Ce recueil offre une approche transdisciplinaire pour éclairer et enrichir la réflexion sur ce que signifie « apprendre ». L’objectif principal est « d’étoffer le débat au-delà du cercle des spécialistes, en mêlant la voix singulière de l’archéologie, qui étudie la matérialité et la temporalité du passé à travers les traces des activités humaines » (p.15), et qui était restée jusqu’à présent peu audible sur ce sujet. Cet ouvrage est profondément pluridisciplinaire faisant intervenir aussi bien l’archéologie, que l’éthologie, l’anthropologie, l’histoire et la sociologie.
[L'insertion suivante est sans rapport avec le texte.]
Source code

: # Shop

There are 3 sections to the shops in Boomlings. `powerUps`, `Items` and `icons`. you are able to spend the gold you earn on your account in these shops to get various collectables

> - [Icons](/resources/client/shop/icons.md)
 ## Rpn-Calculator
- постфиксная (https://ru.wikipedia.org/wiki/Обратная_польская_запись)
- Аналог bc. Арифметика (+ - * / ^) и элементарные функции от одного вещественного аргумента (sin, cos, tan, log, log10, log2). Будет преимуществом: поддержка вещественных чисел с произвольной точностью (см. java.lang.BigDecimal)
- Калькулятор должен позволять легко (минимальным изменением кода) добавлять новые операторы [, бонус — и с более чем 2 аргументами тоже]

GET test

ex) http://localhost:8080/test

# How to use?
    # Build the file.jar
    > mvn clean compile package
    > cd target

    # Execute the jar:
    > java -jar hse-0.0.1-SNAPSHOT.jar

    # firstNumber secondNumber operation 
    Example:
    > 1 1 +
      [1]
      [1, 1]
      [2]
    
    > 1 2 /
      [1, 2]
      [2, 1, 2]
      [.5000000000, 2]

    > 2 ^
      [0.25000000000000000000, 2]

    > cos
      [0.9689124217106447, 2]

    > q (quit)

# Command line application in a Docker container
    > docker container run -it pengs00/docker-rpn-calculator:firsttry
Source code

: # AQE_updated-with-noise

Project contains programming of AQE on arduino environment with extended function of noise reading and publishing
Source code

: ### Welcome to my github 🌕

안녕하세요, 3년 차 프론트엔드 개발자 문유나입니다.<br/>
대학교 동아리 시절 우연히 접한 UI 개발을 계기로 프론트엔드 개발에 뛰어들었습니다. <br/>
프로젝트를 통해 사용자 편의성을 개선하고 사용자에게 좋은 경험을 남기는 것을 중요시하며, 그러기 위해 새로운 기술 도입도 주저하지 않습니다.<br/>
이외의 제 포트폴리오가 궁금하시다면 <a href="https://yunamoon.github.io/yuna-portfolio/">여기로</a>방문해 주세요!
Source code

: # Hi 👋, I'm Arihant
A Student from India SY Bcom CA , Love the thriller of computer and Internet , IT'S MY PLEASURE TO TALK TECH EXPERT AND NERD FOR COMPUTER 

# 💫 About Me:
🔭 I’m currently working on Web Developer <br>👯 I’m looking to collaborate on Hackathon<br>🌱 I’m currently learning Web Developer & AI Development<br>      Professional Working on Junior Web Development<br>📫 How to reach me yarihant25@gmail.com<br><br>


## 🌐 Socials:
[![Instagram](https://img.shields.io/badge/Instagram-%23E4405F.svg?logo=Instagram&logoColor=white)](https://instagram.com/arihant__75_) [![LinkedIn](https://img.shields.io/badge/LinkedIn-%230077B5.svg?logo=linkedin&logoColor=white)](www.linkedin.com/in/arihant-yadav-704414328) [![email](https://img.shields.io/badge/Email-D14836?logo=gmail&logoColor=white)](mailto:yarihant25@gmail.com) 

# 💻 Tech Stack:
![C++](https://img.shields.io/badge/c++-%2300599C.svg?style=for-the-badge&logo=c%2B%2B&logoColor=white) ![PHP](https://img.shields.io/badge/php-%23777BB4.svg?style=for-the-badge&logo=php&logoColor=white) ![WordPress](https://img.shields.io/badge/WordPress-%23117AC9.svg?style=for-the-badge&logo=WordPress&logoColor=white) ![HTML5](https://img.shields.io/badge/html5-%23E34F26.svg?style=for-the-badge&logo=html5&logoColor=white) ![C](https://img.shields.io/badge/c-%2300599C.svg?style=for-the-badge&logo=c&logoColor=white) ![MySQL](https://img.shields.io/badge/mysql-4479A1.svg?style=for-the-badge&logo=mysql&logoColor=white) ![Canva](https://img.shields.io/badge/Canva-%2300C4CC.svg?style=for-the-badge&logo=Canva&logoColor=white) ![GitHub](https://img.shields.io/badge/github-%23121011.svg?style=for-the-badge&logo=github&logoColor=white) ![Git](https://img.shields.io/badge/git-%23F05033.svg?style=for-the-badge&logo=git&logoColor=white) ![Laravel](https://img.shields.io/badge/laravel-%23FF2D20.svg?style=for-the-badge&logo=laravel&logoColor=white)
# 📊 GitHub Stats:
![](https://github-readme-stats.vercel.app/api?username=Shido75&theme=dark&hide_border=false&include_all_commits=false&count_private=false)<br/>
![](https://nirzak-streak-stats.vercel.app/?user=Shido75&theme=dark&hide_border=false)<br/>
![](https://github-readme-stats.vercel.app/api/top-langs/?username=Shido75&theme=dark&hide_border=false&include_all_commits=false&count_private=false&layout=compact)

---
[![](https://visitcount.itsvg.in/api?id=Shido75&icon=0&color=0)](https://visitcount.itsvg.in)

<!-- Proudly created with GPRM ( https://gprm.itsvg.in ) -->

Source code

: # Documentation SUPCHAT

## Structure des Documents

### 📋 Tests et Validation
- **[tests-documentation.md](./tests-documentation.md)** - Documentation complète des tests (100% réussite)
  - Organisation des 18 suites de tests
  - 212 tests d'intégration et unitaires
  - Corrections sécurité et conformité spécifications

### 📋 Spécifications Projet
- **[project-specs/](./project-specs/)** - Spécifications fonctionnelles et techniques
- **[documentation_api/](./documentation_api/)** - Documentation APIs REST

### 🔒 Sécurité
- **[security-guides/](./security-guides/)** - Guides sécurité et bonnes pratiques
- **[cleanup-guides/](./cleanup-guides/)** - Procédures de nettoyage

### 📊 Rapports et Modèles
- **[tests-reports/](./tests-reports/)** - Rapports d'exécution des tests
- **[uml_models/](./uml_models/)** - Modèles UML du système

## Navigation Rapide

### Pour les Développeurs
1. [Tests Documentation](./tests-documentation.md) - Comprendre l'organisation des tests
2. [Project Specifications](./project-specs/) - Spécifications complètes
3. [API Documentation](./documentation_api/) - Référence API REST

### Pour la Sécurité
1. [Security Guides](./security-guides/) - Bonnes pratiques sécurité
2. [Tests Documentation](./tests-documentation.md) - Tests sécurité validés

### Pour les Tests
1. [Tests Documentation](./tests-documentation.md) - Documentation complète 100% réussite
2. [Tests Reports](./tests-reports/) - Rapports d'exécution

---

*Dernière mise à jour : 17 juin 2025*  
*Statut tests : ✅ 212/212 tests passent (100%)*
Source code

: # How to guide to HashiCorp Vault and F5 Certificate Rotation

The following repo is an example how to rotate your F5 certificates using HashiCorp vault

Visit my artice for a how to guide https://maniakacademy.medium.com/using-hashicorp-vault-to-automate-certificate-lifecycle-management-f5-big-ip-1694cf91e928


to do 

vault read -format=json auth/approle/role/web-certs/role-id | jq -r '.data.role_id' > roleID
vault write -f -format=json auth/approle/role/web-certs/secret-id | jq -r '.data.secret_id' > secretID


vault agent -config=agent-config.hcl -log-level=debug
L’ensemble des études présentées ont un point commun : l’importance de la matérialité même des informations, des savoirs et des savoir faire qui entraînent des changements et des transformations des conditions d’accès, économiques et psychologique à l’information, au savoir. Les contributions permettent également d’interroger sur des notions qui semblent évidentes aujourd’hui mais qui nécessitent une redéfinition : nature/culture ; acquis/inné ; expérience/science. Cet enrichissement de la réflexion se fait grâce à série d’études de cas permettant d’élargir l’horizon de la réflexion dans des contextes historiques, sociaux et culturels très variés, « car l’archéologie – tout comme l’anthropologie sociale et culturelle – s’avère un outil de décentrage et de défamiliarisation, en encourageant la connaissance de sociétés autres, soient-elles du passé ou du présent ». (p. 17)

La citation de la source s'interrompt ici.